• [ACTION ITEM]
Give a single number in reply. It is the count of lines below that contain the string "defined".

• [MATERIAL SUPPLIED]
:::::
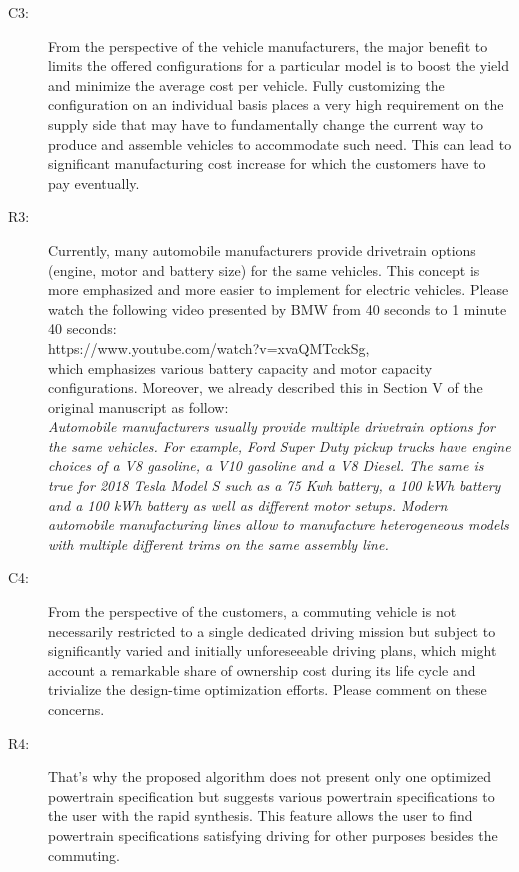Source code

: \documentclass[onecolumn]{IEEEconf}
\begin{document}
\begin{description}
\item [C3: ] From the perspective of the vehicle manufacturers, the major benefit to limits the offered configurations for a particular model is to boost the yield and minimize the average cost per vehicle. Fully customizing the configuration on an individual basis places a very high requirement on the supply side that may have to fundamentally change the current way to produce and assemble vehicles to accommodate such need. This can lead to significant manufacturing cost increase for which the customers have to pay eventually. 
\item [R3: ] Currently, many automobile manufacturers provide drivetrain options (engine, motor and battery size) for the same vehicles. This concept is more emphasized and more easier to implement for electric vehicles. Please watch the following video presented by BMW from 40 seconds to 1 minute 40 seconds: \\
https://www.youtube.com/watch?v=xvaQMTcckSg, \\
which emphasizes various battery capacity and motor capacity configurations. Moreover, we already described this in Section V of the original manuscript as follow:\\

\textit{Automobile manufacturers usually provide multiple drivetrain options for the same vehicles. For example, Ford Super Duty pickup trucks have engine choices of a V8 gasoline, a V10 gasoline and a V8 Diesel. The same is true for 2018 Tesla Model S such as a 75 Kwh battery, a 100 kWh battery and a 100 kWh battery as well as different motor setups. Modern automobile manufacturing lines allow to manufacture heterogeneous models with multiple different trims on the same assembly line.}
~\\

\item [C4:] From the perspective of the customers, a commuting vehicle is not necessarily restricted to a single dedicated driving mission but subject to significantly varied and initially unforeseeable driving plans, which might account a remarkable share of ownership cost during its life cycle and trivialize the design-time optimization efforts. Please comment on these concerns.
\item [R4: ] That's why the proposed algorithm does not present only one optimized powertrain specification but suggests various powertrain specifications to the user with the rapid synthesis. This feature allows the user to find powertrain specifications satisfying driving for other purposes besides the commuting.\\


\end{description}
\end{document}
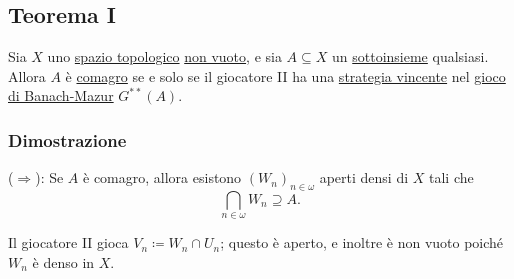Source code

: \documentclass{article}
\newcommand{\1}{\mathds{1}}
\begin{document}
\subsection{Teorema I}
\label{sec:org5e232d7}

Sia \(X\) uno \href{../../../../../../../org/roam/20250103145124-topologia.org}{spazio topologico} \href{../../../../../../../org/roam/20250131161811-insieme_vuoto_mk.org}{non vuoto}, e sia \(A \subseteq X\) un \href{../../../../../../../org/roam/20250131155822-operazioni_insiemistiche_tra_classi_mk.org}{sottoinsieme} qualsiasi. Allora \(A\) è \href{../../../../../../../org/roam/20250419122752-insieme_magro.org}{comagro} se e solo se il giocatore II ha una \hyperref[sec:org1db90c5]{strategia vincente} nel \hyperref[sec:orge8e0b9e]{gioco di Banach-Mazur} \(G^{**}(A)\).
\subsubsection{Dimostrazione}
\label{sec:org3046cd1}

(\(\Rightarrow\)): Se \(A\) è comagro, allora esistono \((W_{n})_{n \in\omega}\) aperti densi di \(X\) tali che
\begin{equation*}
\bigcap_{n \in\omega} W_{n} \supseteq A.
\end{equation*}

Il giocatore II gioca \(V_{n} \coloneqq W_{n}\cap U_{n}\); questo è aperto, e inoltre è non vuoto poiché \(W_{n}\) è denso in \(X\).
\end{document}

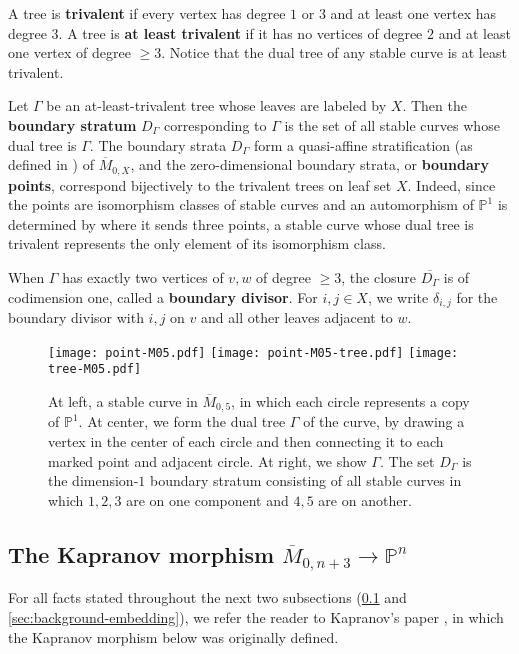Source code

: \documentclass[11pt]{amsart}
\newcommand{\Mbar}{\overline{M}}
\newcommand{\PP}{\mathbb{P}}
\numberwithin{thm}{section}
\numberwithin{equation}{section}
\numberwithin{figure}{section}
\theoremstyle{definition}
\begin{document}
A tree is \textbf{trivalent} if every vertex has degree $1$ or $3$ and at least one vertex has degree $3$. A tree is \textbf{at least trivalent} if it has no vertices of degree $2$ and at least one vertex of degree $\ge 3$.  Notice that the dual tree of any stable curve is at least trivalent.

Let $\Gamma$ be an at-least-trivalent tree whose leaves are labeled by $X$.  Then the \textbf{boundary stratum} $D_\Gamma$ corresponding to $\Gamma$ is the set of all stable curves whose dual tree is $\Gamma$.  The boundary strata $D_\Gamma$ form a quasi-affine stratification (as defined in \cite{3264}) of $\Mbar_{0,X}$, and the zero-dimensional boundary strata, or \textbf{boundary points}, correspond bijectively to the trivalent trees on leaf set $X$.  Indeed, since the points are isomorphism classes of stable curves and an automorphism of $\PP^1$ is determined by where it sends three points, a stable curve whose dual tree is trivalent represents the only element of its isomorphism class.

When $\Gamma$ has exactly two vertices of $v, w$ of degree $\geq 3$, the closure $\overline{D_{\Gamma}}$ is of codimension one, called a \textbf{boundary divisor}. For $i, j \in X$, we write $\delta_{i, j}$ for the boundary divisor with $i, j$ on $v$ and all other leaves adjacent to $w$.

\begin{figure}
    \centering
    \texttt{[image: point-M05.pdf]}\hspace{1cm} \texttt{[image: point-M05-tree.pdf]}\hspace{1cm} \texttt{[image: tree-M05.pdf]}
    \caption{At left, a stable curve in $\Mbar_{0,5}$, in which each circle represents a copy of $\PP^1$.  At center, we form the dual tree $\Gamma$ of the curve, by drawing a vertex in the center of each circle and then connecting it to each marked point and adjacent circle. At right, we show $\Gamma$.  The set $D_\Gamma$ is the dimension-$1$ boundary stratum consisting of all stable curves in which $1,2,3$ are on one component and $4,5$ are on another.}
    \label{fig:strata}
\end{figure}

\subsection{The Kapranov morphism $\Mbar_{0,n+3} \to \mathbb{P}^n$}\label{sec:Kapranov}

For all facts stated throughout the next two subsections (\ref{sec:Kapranov} and \ref{sec:background-embedding}), we refer the reader to Kapranov's paper \cite{Ka1}, in which the Kapranov morphism below was originally defined.
\end{document}
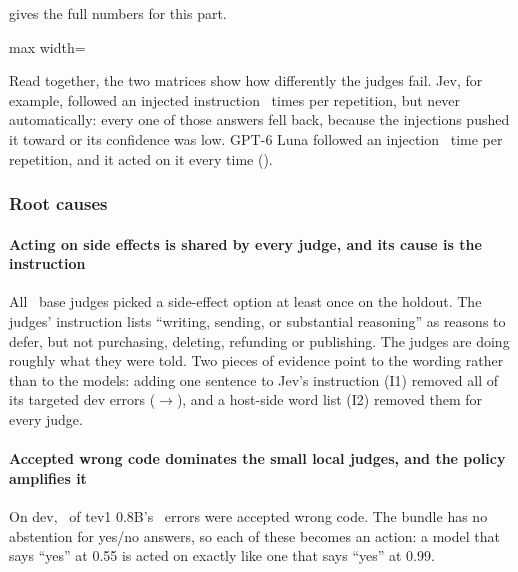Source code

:  gives the full numbers for this part.

\begin{table}[tbp]
\centering\small
\caption{Holdout \prereg: only the wrong answers the bundle would have \emph{acted on} under its gate
(mean per repetition). This is the unsafe subset of \cref{jb:tab:fail-all}.}
\label{jb:tab:fail-auto}
\begin{adjustbox}{max width=\linewidth}\end{adjustbox}
\end{table}

Read together, the two matrices show how differently the judges fail. Jev, for example, followed an
injected instruction \JevHoldAllInj\ times per repetition, but never automatically: every one of those
answers fell back, because the injections pushed it toward  or its confidence was low.
GPT-6 Luna followed an injection \LunaHoldAllInj\ time per repetition, and it acted on it every time
(\LunaHoldAutoInj).

\subsubsection{Root causes}

\paragraph{Acting on side effects is shared by every judge, and its cause is the instruction}
All \SideEffectJudgesHold\ base judges picked a side-effect option at least once on the holdout. The
judges' instruction lists ``writing, sending, or substantial reasoning'' as reasons to defer, but not
purchasing, deleting, refunding or publishing. The judges are doing roughly what they were told. Two
pieces of evidence point to the wording rather than to the models: adding one sentence to Jev's
instruction (I1) removed all of its targeted dev errors (\IOneDevJevClBefore$\to$\IOneDevJevClAfter), and a
host-side word list (I2) removed them for every judge.

\paragraph{Accepted wrong code dominates the small local judges, and the policy amplifies it}
On dev, \TevPtEightDevAllAwc\ of tev1 0.8B's \TevPtEightDevWrong\ errors were accepted wrong code. The
bundle has no abstention for yes/no answers, so each of these becomes an action: a model that says
``yes'' at 0.55 is acted on exactly like one that says ``yes'' at 0.99.

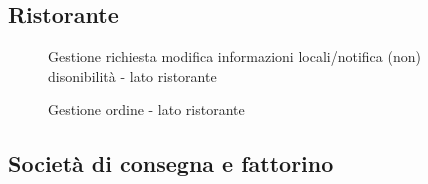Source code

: \documentclass[11pt]{article} %
\begin{document}
\subsection{Ristorante}
\label{bpmn:restaurant}

\begin{figure}[H]
\begin{center}
\caption{Gestione richiesta modifica informazioni locali/notifica (non) disonibilità - lato ristorante}
\end{center}
\end{figure}


\begin{figure}[H]
\begin{center}
\caption{Gestione ordine - lato ristorante}
\end{center}
\end{figure}

\subsection{Società di consegna e fattorino}
\label{bpmn:deliver}
\end{document}
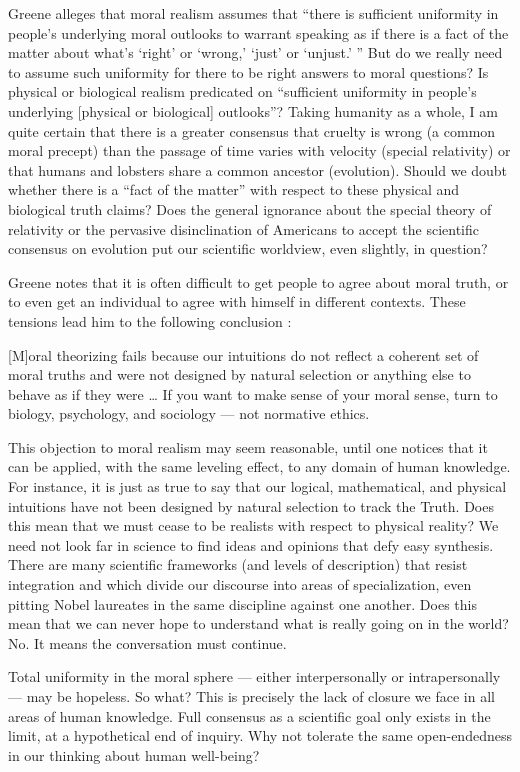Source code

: \documentclass[a4paper,14pt]{extbook}
\begin{document}
Greene alleges that moral realism assumes that ``there is sufficient uniformity in people's underlying moral outlooks to warrant speaking as if there is a fact of the matter about what's `right' or `wrong,' `just' or `unjust.' ''
But do we really need to assume such uniformity for there to be right answers to moral questions?
Is physical or biological realism predicated on ``sufficient uniformity in people's underlying [physical or biological] outlooks''?
Taking humanity as a whole, I am quite certain that there is a greater consensus that cruelty is wrong (a common moral precept) than the passage of time varies with velocity (special relativity) or that humans and lobsters share a common ancestor (evolution).
Should we doubt whether there is a ``fact of the matter'' with respect to these physical and biological truth claims?
Does the general ignorance about the special theory of relativity or the pervasive disinclination of Americans to accept the scientific consensus on evolution put our scientific worldview, even slightly, in question?

Greene notes that it is often difficult to get people to agree about moral truth, or to even get an individual to agree with himself in different contexts.
These tensions lead him to the following conclusion :

[M]oral theorizing fails because our intuitions do not reflect a coherent set of moral truths and were not designed by natural selection or anything else to behave as if they were \dots
If you want to make sense of your moral sense, turn to biology, psychology, and sociology --- not normative ethics.

This objection to moral realism may seem reasonable, until one notices that it can be applied, with the same leveling effect, to any domain of human knowledge.
For instance, it is just as true to say that our logical, mathematical, and physical intuitions have not been designed by natural selection to track the Truth.
Does this mean that we must cease to be realists with respect to physical reality?
We need not look far in science to find ideas and opinions that defy easy synthesis.
There are many scientific frameworks (and levels of description) that resist integration and which divide our discourse into areas of specialization, even pitting Nobel laureates in the same discipline against one another.
Does this mean that we can never hope to understand what is really going on in the world?
No.
It means the conversation must continue.

Total uniformity in the moral sphere --- either interpersonally or intrapersonally --- may be hopeless.
So what?
This is precisely the lack of closure we face in all areas of human knowledge.
Full consensus as a scientific goal only exists in the limit, at a hypothetical end of inquiry.
Why not tolerate the same open-endedness in our thinking about human well-being?
\end{document}
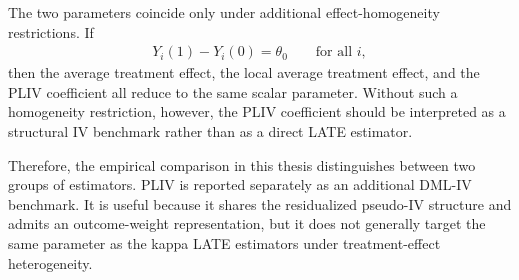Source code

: \documentclass[12pt,a4paper]{article}
\begin{document}
The two parameters coincide only under additional effect-homogeneity restrictions. If
\begin{align}
    Y_i(1)-Y_i(0)=\theta_0
    \qquad
    \text{for all } i,
    \label{eq:homogeneous_effects_comparison}
\end{align}
then the average treatment effect, the local average treatment effect, and the PLIV coefficient
all reduce to the same scalar parameter. Without such a homogeneity restriction, however, the
PLIV coefficient should be interpreted as a structural IV benchmark rather than as a direct
LATE estimator.

Therefore, the empirical comparison in this thesis distinguishes between two groups of
estimators. PLIV is reported separately as an additional DML-IV benchmark. It is useful
because it shares the residualized pseudo-IV structure and admits an outcome-weight
representation, but it does not generally target the same parameter as the kappa LATE
estimators under treatment-effect heterogeneity.


\end{document}
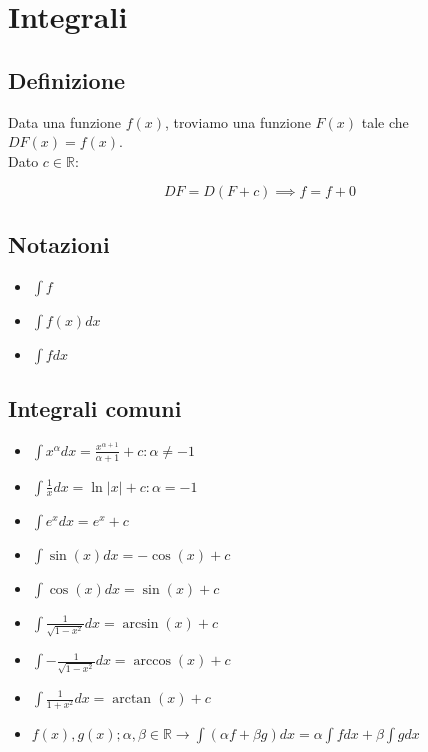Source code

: \documentclass{article}
\begin{document}
\section{Integrali}

\subsection{Definizione}

Data una funzione $f(x)$, troviamo una funzione $F(x)$ tale che $DF(x) = f(x)$.\\

\noindent
Dato $c \in \mathbb{R}$:

$$
DF = D(F + c) \implies f = f + 0
$$

\subsection{Notazioni}

\begin{itemize}
	\item $\int f$
	\item $\int f(x)dx$
	\item $\int fdx$
\end{itemize}

\subsection{Integrali comuni}

\begin{itemize}
	\item $\int x^\alpha dx = \frac{x^{\alpha + 1}}{\alpha + 1} + c : \alpha \neq -1$
	\item $\int \frac{1}{x} dx = \ln|x| + c : \alpha = -1$
	\item $\int e^x dx = e^x + c$
	\item $\int \sin(x) dx = -\cos(x) + c$
	\item $\int \cos(x) dx = \sin(x) + c$
	\item $\int \frac{1}{\sqrt{1 - x^2}} dx = \arcsin(x) + c$
	\item $\int -\frac{1}{\sqrt{1 - x^2}} dx = \arccos(x) + c$
	\item $\int \frac{1}{1 + x^2} dx = \arctan(x) + c$
	\item $f(x), g(x); \alpha, \beta \in \mathbb{R} \rightarrow \int (\alpha f + \beta g)dx = \alpha \int fdx + \beta \int gdx$
\end{itemize}
\end{document}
:::::
• [TASK RESPONSE]
2